Guardiães
do sonho
Em 1999, às vésperas dos 500 anos do Brasil, a revista Época produziu uma série de reportagens sobre os imigrantes. Coube a mim contar a história dos italianos e dos alemães que vieram para a região Sul. Publico a seguir o texto principal sobre os italianos, que saiu em duas edições (trabalho no qual tive a parceria da fotógrafa Luludi). Deixo de fora alguns "boxes" sobre economia, cultura e etc. Como se trata de texto histórico, segue atual. Não conferi agora o destino dos personagens aqui abordados, reproduzo como publicado em 1999.

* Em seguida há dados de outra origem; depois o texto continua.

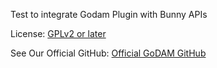 Test to integrate Godam Plugin with Bunny APIs

License: [GPLv2 or later](http://www.gnu.org/licenses/gpl-2.0.html)

See Our Official GitHub: [Official GoDAM GitHub](https://github.com/rtCamp/godam)

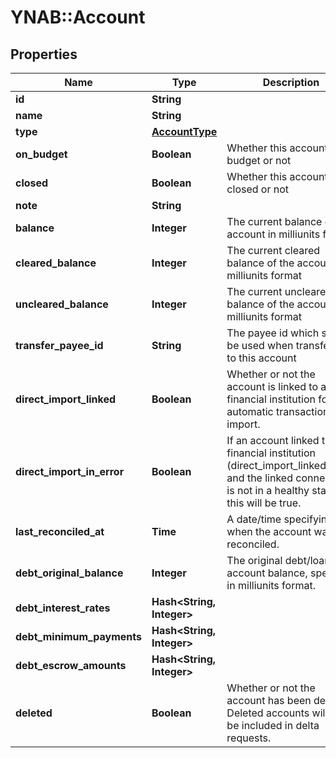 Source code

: # YNAB::Account

## Properties

| Name | Type | Description | Notes |
| ---- | ---- | ----------- | ----- |
| **id** | **String** |  |  |
| **name** | **String** |  |  |
| **type** | [**AccountType**](AccountType.md) |  |  |
| **on_budget** | **Boolean** | Whether this account is on budget or not |  |
| **closed** | **Boolean** | Whether this account is closed or not |  |
| **note** | **String** |  | [optional] |
| **balance** | **Integer** | The current balance of the account in milliunits format |  |
| **cleared_balance** | **Integer** | The current cleared balance of the account in milliunits format |  |
| **uncleared_balance** | **Integer** | The current uncleared balance of the account in milliunits format |  |
| **transfer_payee_id** | **String** | The payee id which should be used when transferring to this account |  |
| **direct_import_linked** | **Boolean** | Whether or not the account is linked to a financial institution for automatic transaction import. | [optional] |
| **direct_import_in_error** | **Boolean** | If an account linked to a financial institution (direct_import_linked&#x3D;true) and the linked connection is not in a healthy state, this will be true. | [optional] |
| **last_reconciled_at** | **Time** | A date/time specifying when the account was last reconciled. | [optional] |
| **debt_original_balance** | **Integer** | The original debt/loan account balance, specified in milliunits format. | [optional] |
| **debt_interest_rates** | **Hash&lt;String, Integer&gt;** |  | [optional] |
| **debt_minimum_payments** | **Hash&lt;String, Integer&gt;** |  | [optional] |
| **debt_escrow_amounts** | **Hash&lt;String, Integer&gt;** |  | [optional] |
| **deleted** | **Boolean** | Whether or not the account has been deleted.  Deleted accounts will only be included in delta requests. |  |

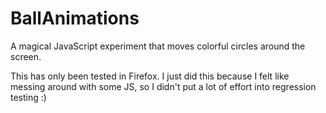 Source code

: BallAnimations
==============

A magical JavaScript experiment that moves colorful circles around the screen.

This has only been tested in Firefox. I just did this because I felt like messing around with some JS, so I didn't
put a lot of effort into regression testing :)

Centenas de italianos de Mântua (Mantova) foram compelidos a revogar
desconfianças ancestrais no final de 1881. Aqueles homens e mulheres haviam
resolvido deixar a cidade natal para reconstruir a vida na América – e tinham
de acreditar que do outro lado do oceano estava a Terra Prometida. Cansados dos
caprichos do clima, exauridos pela escassa fertilidade de um solo castigado por
guerras e rebeliões, agredidos pelos impostos absurdos cobrados por senhores de
terras que jamais lhes pertenceriam, os integrantes do grupo já tinham vendido
os poucos bens que possuíam para empreender a viagem sem retorno. Só lhes
restava crer na existência do eldorado americano.
Seduzidos pela abundância de terras,
pelos rios de mel, pelo vinho jorrando sem parar e pelos salames que davam em
árvores, segundo rezavam as lendas, estavam determinados a encontrar o paraíso
na Terra, situado do outro lado do oceano. Entre esses homens de olhar
melancólico e rosto precocemente vincado, atirados aos braços do inevitável
exílio, estava André Bacchi. Aos 32 anos, acompanhado da mulher, Maria
Mazzocchi Bacchi, 30, e dos filhos Carlo, 4, e Antônio, 1 ano recém-feito,
André não se deixaria intimidar pelos perigos da travessia.